--- DATA SHOWN Enclosed Below ---
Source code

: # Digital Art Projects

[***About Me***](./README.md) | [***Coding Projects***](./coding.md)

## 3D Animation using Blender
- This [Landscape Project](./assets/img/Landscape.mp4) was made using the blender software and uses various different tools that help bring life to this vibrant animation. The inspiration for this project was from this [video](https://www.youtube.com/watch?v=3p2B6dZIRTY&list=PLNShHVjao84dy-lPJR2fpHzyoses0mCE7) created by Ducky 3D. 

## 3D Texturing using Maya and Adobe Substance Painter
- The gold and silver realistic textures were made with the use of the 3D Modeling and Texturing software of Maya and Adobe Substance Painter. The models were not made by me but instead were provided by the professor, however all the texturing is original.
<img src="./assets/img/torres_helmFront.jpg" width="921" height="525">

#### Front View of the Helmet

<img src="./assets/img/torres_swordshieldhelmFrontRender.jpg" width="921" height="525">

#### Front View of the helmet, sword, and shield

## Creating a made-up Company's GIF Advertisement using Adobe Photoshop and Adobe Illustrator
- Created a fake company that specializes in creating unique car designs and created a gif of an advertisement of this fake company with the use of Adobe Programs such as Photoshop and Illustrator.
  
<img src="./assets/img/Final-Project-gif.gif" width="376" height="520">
--- End of Enclosed DATA SHOWN ---
ABOUT THIS TASK – The full data must appear again, retyped in every detail.

ANSWER TO THE EXERCISE –
Source code

: # Digital Art Projects

[***About Me***](./README.md) | [***Coding Projects***](./coding.md)

## 3D Animation using Blender
- This [Landscape Project](./assets/img/Landscape.mp4) was made using the blender software and uses various different tools that help bring life to this vibrant animation. The inspiration for this project was from this [video](https://www.youtube.com/watch?v=3p2B6dZIRTY&list=PLNShHVjao84dy-lPJR2fpHzyoses0mCE7) created by Ducky 3D. 

## 3D Texturing using Maya and Adobe Substance Painter
- The gold and silver realistic textures were made with the use of the 3D Modeling and Texturing software of Maya and Adobe Substance Painter. The models were not made by me but instead were provided by the professor, however all the texturing is original.
<img src="./assets/img/torres_helmFront.jpg" width="921" height="525">

#### Front View of the Helmet

<img src="./assets/img/torres_swordshieldhelmFrontRender.jpg" width="921" height="525">

#### Front View of the helmet, sword, and shield

## Creating a made-up Company's GIF Advertisement using Adobe Photoshop and Adobe Illustrator
- Created a fake company that specializes in creating unique car designs and created a gif of an advertisement of this fake company with the use of Adobe Programs such as Photoshop and Illustrator.
  
<img src="./assets/img/Final-Project-gif.gif" width="376" height="520">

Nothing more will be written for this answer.